The general consensus amongst maritime conservationists and international lawyers is that Japan will continue to pay only a cursory compliance to the International Whaling Commission resolution as it stands. Any intention to go ahead with a revised scientific whaling program next year basically signals that the country won’t in practice abide by the IWC rules that establish the framework for scientific research into whales. Most of its current energy is first geared to the mechanical and logistical requirements of conducting further Southern Ocean whaling and not attempting to begin the hard yards on making compliance to the scientific research regime even plausible. It will continue to kill first, ship to restaurants and schools all over the country and then deal with the niceties of the paper work later.
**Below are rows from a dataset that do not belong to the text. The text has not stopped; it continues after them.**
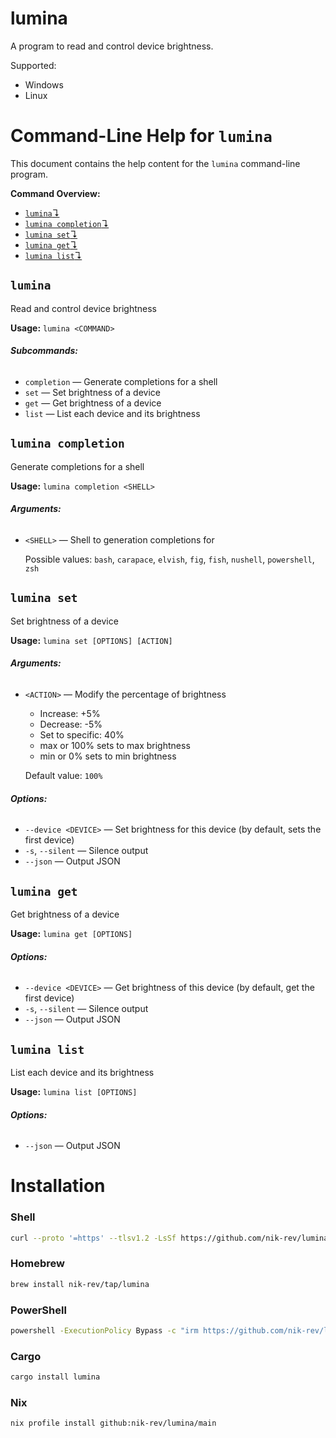 # lumina

A program to read and control device brightness.

Supported:
- Windows
- Linux

# Command-Line Help for `lumina`

This document contains the help content for the `lumina` command-line program.

**Command Overview:**

* [`lumina`↴](#lumina)
* [`lumina completion`↴](#lumina-completion)
* [`lumina set`↴](#lumina-set)
* [`lumina get`↴](#lumina-get)
* [`lumina list`↴](#lumina-list)

## `lumina`

Read and control device brightness

**Usage:** `lumina <COMMAND>`

###### **Subcommands:**

* `completion` — Generate completions for a shell
* `set` — Set brightness of a device
* `get` — Get brightness of a device
* `list` — List each device and its brightness



## `lumina completion`

Generate completions for a shell

**Usage:** `lumina completion <SHELL>`

###### **Arguments:**

* `<SHELL>` — Shell to generation completions for

  Possible values: `bash`, `carapace`, `elvish`, `fig`, `fish`, `nushell`, `powershell`, `zsh`




## `lumina set`

Set brightness of a device

**Usage:** `lumina set [OPTIONS] [ACTION]`

###### **Arguments:**

* `<ACTION>` — Modify the percentage of brightness

   - Increase: +5%
   - Decrease: -5%
   - Set to specific: 40%
   - max or 100% sets to max brightness
   - min or 0% sets to min brightness

  Default value: `100%`

###### **Options:**

* `--device <DEVICE>` — Set brightness for this device (by default, sets the first device)
* `-s`, `--silent` — Silence output
* `--json` — Output JSON



## `lumina get`

Get brightness of a device

**Usage:** `lumina get [OPTIONS]`

###### **Options:**

* `--device <DEVICE>` — Get brightness of this device (by default, get the first device)
* `-s`, `--silent` — Silence output
* `--json` — Output JSON



## `lumina list`

List each device and its brightness

**Usage:** `lumina list [OPTIONS]`

###### **Options:**

* `--json` — Output JSON

# Installation

### Shell

```sh
curl --proto '=https' --tlsv1.2 -LsSf https://github.com/nik-rev/lumina/releases/latest/download/lumina-installer.sh | sh
```

### Homebrew

```sh
brew install nik-rev/tap/lumina
```

### PowerShell

```sh
powershell -ExecutionPolicy Bypass -c "irm https://github.com/nik-rev/lumina/releases/latest/download/lumina-installer.ps1 | iex"
```

### Cargo

```sh
cargo install lumina
```

### Nix

```sh
nix profile install github:nik-rev/lumina/main
```
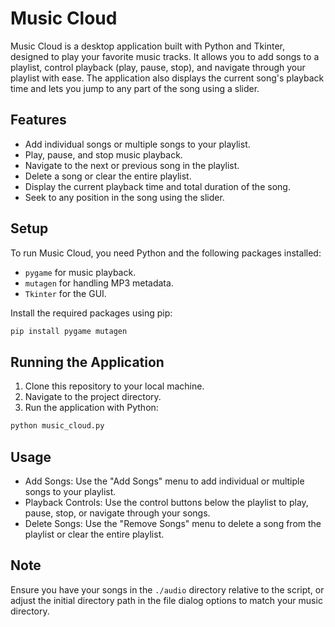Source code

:# Music Cloud
Music Cloud is a desktop application built with Python and Tkinter, designed to play your favorite music tracks. 
It allows you to add songs to a playlist, control playback (play, pause, stop), and navigate through your playlist with ease. 
The application also displays the current song's playback time and lets you jump to any part of the song using a slider.

## Features
- Add individual songs or multiple songs to your playlist.
- Play, pause, and stop music playback.
- Navigate to the next or previous song in the playlist.
- Delete a song or clear the entire playlist.
- Display the current playback time and total duration of the song.
- Seek to any position in the song using the slider.

## Setup
To run Music Cloud, you need Python and the following packages installed:

- `pygame` for music playback.
- `mutagen` for handling MP3 metadata.
- `Tkinter` for the GUI.

Install the required packages using pip:
```bash
pip install pygame mutagen
```

## Running the Application
1. Clone this repository to your local machine.
2. Navigate to the project directory.
3. Run the application with Python:

```bash
python music_cloud.py
```

## Usage
- Add Songs: Use the "Add Songs" menu to add individual or multiple songs to your playlist.
- Playback Controls: Use the control buttons below the playlist to play, pause, stop, or navigate through your songs.
- Delete Songs: Use the "Remove Songs" menu to delete a song from the playlist or clear the entire playlist.

## Note
Ensure you have your songs in the `./audio` directory relative to the script, or adjust the initial directory path in the file dialog options to match your music directory.
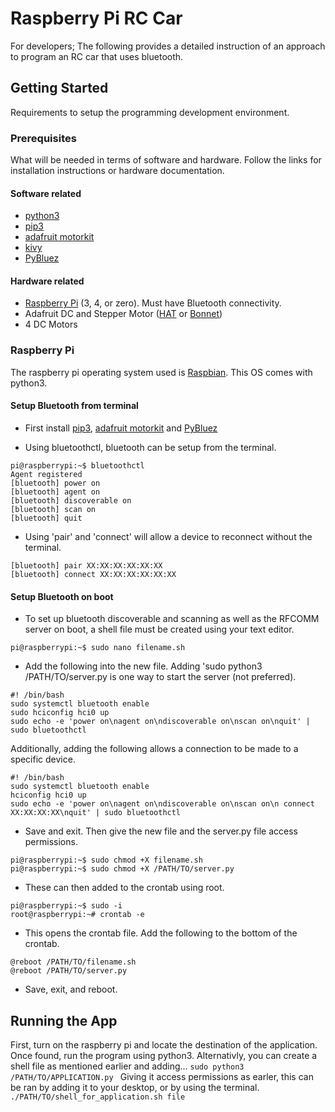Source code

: # Raspberry Pi RC Car

For developers; The following provides a detailed instruction of an approach to program an RC car that uses bluetooth. 

## Getting Started
Requirements to setup the programming development environment.
### Prerequisites 
What will be needed in terms of software and hardware. Follow the links for installation instructions or hardware documentation.
#### Software related
* [python3](https://www.python.org/downloads/)
* [pip3](https://pip.pypa.io/en/stable/installing/)
* [adafruit motorkit](https://circuitpython.readthedocs.io/projects/motorkit/en/latest/)
* [kivy](https://pypi.org/project/Kivy/)
* [PyBluez](https://pypi.org/project/PyBluez/)
#### Hardware related
* [Raspberry Pi](https://www.adafruit.com/category/105) (3, 4, or zero). Must have Bluetooth connectivity.
* Adafruit DC and Stepper Motor ([HAT](https://learn.adafruit.com/adafruit-dc-and-stepper-motor-hat-for-raspberry-pi/overview?gclid=CjwKCAiAlO7uBRANEiwA_vXQ-79H7aV8Ql1Dwbz5FU_IP-XY1XgD2iuNmu-fn2I6Fy7RoLhIUEFMxRoCd9IQAvD_BwE) or [Bonnet](https://www.adafruit.com/product/4280?gclid=CjwKCAiAlO7uBRANEiwA_vXQ-8Dt6Pb63q9ybWfFCYqH_QHKKfQPZxtOaQ894nUELJAkP48LXHv2MxoCG0UQAvD_BwE))
* 4 DC Motors

### Raspberry Pi
The raspberry pi operating system used is [Raspbian](https://www.raspberrypi.org/downloads/). This OS comes with python3.

#### Setup Bluetooth from terminal
* First install [pip3](https://pip.pypa.io/en/stable/installing/), [adafruit motorkit](https://circuitpython.readthedocs.io/projects/motorkit/en/latest/) and [PyBluez](https://pypi.org/project/PyBluez/)

* Using bluetoothctl, bluetooth can be setup from the terminal.
```
pi@raspberrypi:~$ bluetoothctl
Agent registered
[bluetooth] power on 
[bluetooth] agent on
[bluetooth] discoverable on
[bluetooth] scan on
[bluetooth] quit
```
* Using 'pair' and 'connect' will allow a device to reconnect without the terminal.
```
[bluetooth] pair XX:XX:XX:XX:XX:XX
[bluetooth] connect XX:XX:XX:XX:XX:XX
```
#### Setup Bluetooth on boot
* To set up bluetooth discoverable and scanning as well as the RFCOMM server on boot, a shell file must be created using your text editor. 
```
pi@raspberrypi:~$ sudo nano filename.sh
```
* Add the following into the new file. Adding 'sudo python3 /PATH/TO/server.py is one way to start the server (not preferred).
```
#! /bin/bash
sudo systemctl bluetooth enable
sudo hciconfig hci0 up
sudo echo -e 'power on\nagent on\ndiscoverable on\nscan on\nquit' | sudo bluetoothctl
```
Additionally, adding the following allows a connection to be made to a specific device.
```
#! /bin/bash
sudo systemctl bluetooth enable
hciconfig hci0 up
sudo echo -e 'power on\nagent on\ndiscoverable on\nscan on\n connect XX:XX:XX:XX\nquit' | sudo bluetoothctl
```

* Save and exit. Then give the new file and the server.py file access permissions.
```
pi@raspberrypi:~$ sudo chmod +X filename.sh
pi@raspberrypi:~$ sudo chmod +X /PATH/TO/server.py

```
* These can then added to the crontab using root.
```
pi@raspberrypi:~$ sudo -i
root@raspberrypi:~# crontab -e
```
* This opens the crontab file. Add the following to the bottom of the crontab.
```
@reboot /PATH/TO/filename.sh
@reboot /PATH/TO/server.py
```
* Save, exit, and reboot. 

## Running the App
First, turn on the raspberry pi and locate the destination of the application.
Once found, run the program using python3.
Alternativly, you can create a shell file as mentioned earlier and adding...
```sudo python3 /PATH/TO/APPLICATION.py ```
Giving it access permissions as earler, this can be ran by adding it to your desktop, or by using the terminal.
```./PATH/TO/shell_for_application.sh file ```
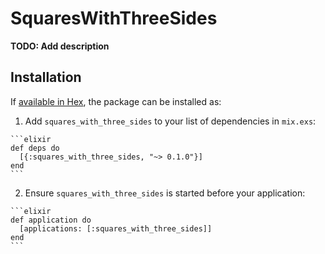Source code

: # SquaresWithThreeSides

**TODO: Add description**

## Installation

If [available in Hex](https://hex.pm/docs/publish), the package can be installed as:

  1. Add `squares_with_three_sides` to your list of dependencies in `mix.exs`:

    ```elixir
    def deps do
      [{:squares_with_three_sides, "~> 0.1.0"}]
    end
    ```

  2. Ensure `squares_with_three_sides` is started before your application:

    ```elixir
    def application do
      [applications: [:squares_with_three_sides]]
    end
    ```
At the most recent September IWC meeting, the Japanese complained that they were “ambushed” by a variation to the regime proposed by New Zealand, which would disallow any future permits being issued for any whaling research without proof of tangible scientific necessity and limit on the ability of any country to unilaterally set its own quotas for lethal research whaling in the future. The proposed change by New Zealand was passed by the IWC membership 35 votes for the motion and 20 votes against.

This now makes it very difficult for Japan to come up with a scientific research program that would allow any lethal whaling, which would be acceptable to the IWC. In reply, Japanese representative to the IWC Hideki Moronuki attacked not just the variation but also lashed out against the prior ICJ judgment stating that “New Zealand’s understanding of the ICJ judgment differs from Japan’s. Japan cannot accept the resolution as it now stands.” Moronuki added that, “The court judgment only says that Japan should revoke existing authorization or a permit and not the other special permit activities.”

However, Moronuki misses the point. It is no longer solely about the judgment. It is about taking steps within the IWC to give legal efficacy and clarity to the judgment. Moronuki, obviously dejected by the events within the September meeting, fails to understand that the variation introduced by New Zealand was to clarify the vagueness in the present IWC regime and bridge an amendment to the IWC legal framework. The ICJ was explicit about the requirements of science research to demonstrate why non-lethal methods were not an option. It was a subsequent legal move that flowed on and addressed an outstanding issue and not one in which the Japanese are now trying to infer is a wrong interpretation of the originating ruling. Japan was not able to make a convincing argument to the September IWC meeting and lost. They were out maneuvered, legally harpooned by the New Zealand lawyers and part of their current misery is that they know that the next time anyone takes Japan to the ICJ, which is a foregone conclusion if Japan heads once again down to the South Ocean Sanctuary and starts killing whales as part of a JARPA III, then with the clarity now present in the IWC rulebook any future ICJ hearing on the matter can adjudicate with greater precision. Moreover, Moronuki was also conveniently silent on the ICJ’s criticism that the Japanese scientific research publications were not anywhere proportionate to the number of animals killed.

“Why on earth does the Japan government want to invite the growing international opprobrium against it over whaling?”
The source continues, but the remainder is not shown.